I’ve seen a few articles lately called things along the vein of “You don’t have a right to your opinion” and I agree with these articles. No, you don’t inherently have a right to voice your opinion on things you know nothing about. Particularly when the argument is your opinion vs cold hard facts.
I’ve also noticed that some of the time people tend to incorrectly equate others not having a right to their opinions as not having a right to their feelings, and that’s simply not true. We all feel things, and we all are the authority on our own feelings.
It wasn’t until I read this article 10 Things I Wish I’d Known About Gaslighting that it became incredibly clear to me that there is a huge difference between opinions and feelings.
It is ridiculous when someone tries to tell you who you are, what you feel, what you think, what you intended, or what you experienced. When it happens, you should be angry, puzzled, or maybe even concerned for them. You might stop, stunned, and ask “what would make you think that you could know what’s inside of me?
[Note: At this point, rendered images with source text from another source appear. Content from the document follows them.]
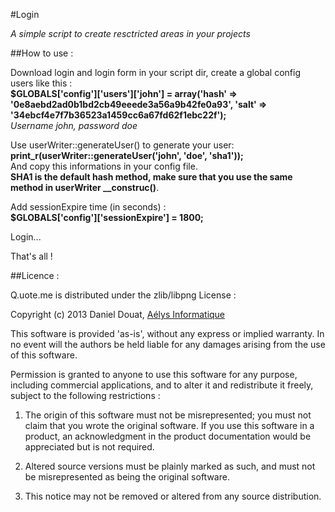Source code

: #Login

*A simple script to create resctricted areas in your projects*

##How to use :

Download login and login form in your script dir, create a global config users like this :  
**$GLOBALS['config']['users']['john'] = array('hash' => '0e8aebd2ad0b1bd2cb49eeede3a56a9b42fe0a93', 'salt' => '34ebcf4e7f7b36523a1459cc6a67fd62f1ebc22f');**  
_Username john, password doe_

Use userWriter::generateUser() to generate your user:  
**print_r(userWriter::generateUser('john', 'doe', 'sha1'));**  
And copy this informations in your config file.  
**SHA1 is the default hash method, make sure that you use the same method in userWriter __construc()**. 

Add sessionExpire time (in seconds) :  
**$GLOBALS['config']['sessionExpire'] = 1800;**

Login... 

That's all !

##Licence :

Q.uote.me is distributed under the zlib/libpng License :

Copyright (c) 2013 Daniel Douat, [Aélys Informatique](http://aelys-info.fr)

This software is provided 'as-is', without any express or implied warranty. In no event will the authors be held liable for any damages arising from the use of this software.  

Permission is granted to anyone to use this software for any purpose, including commercial applications, and to alter it and redistribute it freely, subject to the following restrictions :  

1. The origin of this software must not be misrepresented; you must not claim that you wrote the original software. If you use this software in a product, an acknowledgment in the product documentation would be appreciated but is not required.  

2. Altered source versions must be plainly marked as such, and must not be misrepresented as being the original software.  

3. This notice may not be removed or altered from any source distribution.
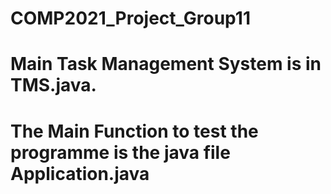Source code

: # COMP2021_Project_Group11
# Main Task Management System is in TMS.java.
# The Main Function to test the programme is the java file Application.java
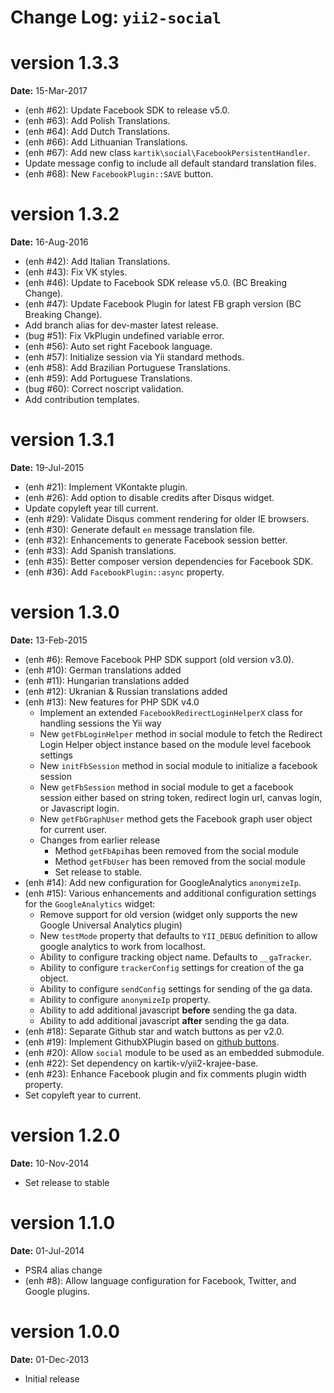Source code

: Change Log: `yii2-social`
=========================

version 1.3.3
=============
**Date:** 15-Mar-2017

- (enh #62): Update Facebook SDK to release v5.0.
- (enh #63): Add Polish Translations.
- (enh #64): Add Dutch Translations.
- (enh #66): Add Lithuanian Translations.
- (enh #67): Add new class `kartik\social\FacebookPersistentHandler`.
- Update message config to include all default standard translation files.
- (enh #68): New `FacebookPlugin::SAVE` button.

version 1.3.2
=============
**Date:** 16-Aug-2016

- (enh #42): Add Italian Translations.
- (enh #43): Fix VK styles.
- (enh #46): Update to Facebook SDK release v5.0. (BC Breaking Change).
- (enh #47): Update Facebook Plugin for latest FB graph version (BC Breaking Change).
- Add branch alias for dev-master latest release.
- (bug #51): Fix VkPlugin undefined variable error.
- (enh #56): Auto set right Facebook language.
- (enh #57): Initialize session via Yii standard methods.
- (enh #58): Add Brazilian Portuguese Translations.
- (enh #59): Add Portuguese Translations.
- (bug #60): Correct noscript validation.
- Add contribution templates.

version 1.3.1
=============
**Date:** 19-Jul-2015

- (enh #21): Implement VKontakte plugin.
- (enh #26): Add option to disable credits after Disqus widget.
- Update copyleft year till current.
- (enh #29): Validate Disqus comment rendering for older IE browsers.
- (enh #30): Generate default `en` message translation file.
- (enh #32): Enhancements to generate Facebook session better.
- (enh #33): Add Spanish translations.
- (enh #35): Better composer version dependencies for Facebook SDK.
- (enh #36): Add `FacebookPlugin::async` property.

version 1.3.0
=============
**Date:** 13-Feb-2015

- (enh #6): Remove Facebook PHP SDK support (old version v3.0). 
- (enh #10): German translations added
- (enh #11): Hungarian translations added
- (enh #12): Ukranian & Russian translations added
- (enh #13): New features for PHP SDK v4.0
    - Implement an extended `FacebookRedirectLoginHelperX` class for handling sessions the Yii way
    - New `getFbLoginHelper` method in social module to fetch the Redirect Login Helper object instance based on the module level facebook settings
    - New `initFbSession` method in social module to initialize a facebook session
    - New `getFbSession` method in social module to get a facebook session either based on string token, redirect login url, canvas login, or Javascript login.
    - New `getFbGraphUser` method gets the Facebook graph user object for current user.
    - Changes from earlier release
        - Method `getFbApi`has been removed from the social module
        - Method `getFbUser` has been removed from the social module
        - Set release to stable.
- (enh #14): Add new configuration for GoogleAnalytics `anonymizeIp`.
- (enh #15): Various enhancements and additional configuration settings for the `GoogleAnalytics` widget:
    - Remove support for old version (widget only supports the new Google Universal Analytics plugin)
    - New `testMode` property that defaults to `YII_DEBUG` definition to allow google analytics to work from localhost.
    - Ability to configure tracking object name. Defaults to `__gaTracker`.
    - Ability to configure `trackerConfig` settings for creation of the ga object.
    - Ability to configure `sendConfig` settings for sending of the ga data.
    - Ability to configure `anonymizeIp` property.
    - Ability to add additional javascript **before** sending the ga data. 
    - Ability to add additional javascript **after** sending the ga data.
- (enh #18): Separate Github star and watch buttons as per v2.0.
- (enh #19): Implement GithubXPlugin based on [github buttons](https://github.com/ntkme/github-buttons).
- (enh #20): Allow `social` module to be used as an embedded submodule.
- (enh #22): Set dependency on kartik-v/yii2-krajee-base.
- (enh #23): Enhance Facebook plugin and fix comments plugin width property.
- Set copyleft year to current.

version 1.2.0
=============
**Date:** 10-Nov-2014

- Set release to stable

version 1.1.0
=============
**Date:** 01-Jul-2014

- PSR4 alias change
- (enh #8): Allow language configuration for Facebook, Twitter, and Google plugins.

version 1.0.0
=============
**Date:** 01-Dec-2013

- Initial release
Are you OK?” Instead, many of us will find ourselves trying to reach understanding. No, that’s not what happened, that’s not what I felt, that’s not what I feel! And this is a reasonable response, to a point. But if the goal of the conversation is to exchange power, and not to exchange understanding, you will never ever ever win.
Often in relationships, friendships, work environments or social engagements we are confronted with people telling us how we feel, what we think, what we meant by what we said or did. It happens with such regularity I think many of us don’t even notice anymore. I have been accused of feeling and thinking all sorts of things I don’t. I have been accused of motivations that are certainly not my own.
I’ve noticed it the most with writing.
It seems opinion pieces can blur the line between opinions and feelings, and that’s only natural. In many ways your opinions and your feelings are incredibly intertwined, a statement of opinion (“I like dogs”) can very closely be linked with an emotion (“they make me happy”) and this, if you go by this recent article about opinions being wrong, is a valid way to have an opinion. Perhaps the only valid way to have an opinion.
But here’s the thing:
No one else can tell you how you feel.
No one else can tell you how you think.
Your feelings cannot be wrong, or disagreed with.
Yes, your feelings may be unfounded. Your view of a situation may not be entirely accurate to the truth of the situation at hand. Other people may feel differently about what has happened, they may think your reaction is wrong or your feelings unjustified. But there is no such thing as your feelings being wrong.
No one has the right to tell you what you feel is wrong.
You have a right to your feelings.
Have you ever had someone argue with your feelings? Have you ever been told what you feel is wrong?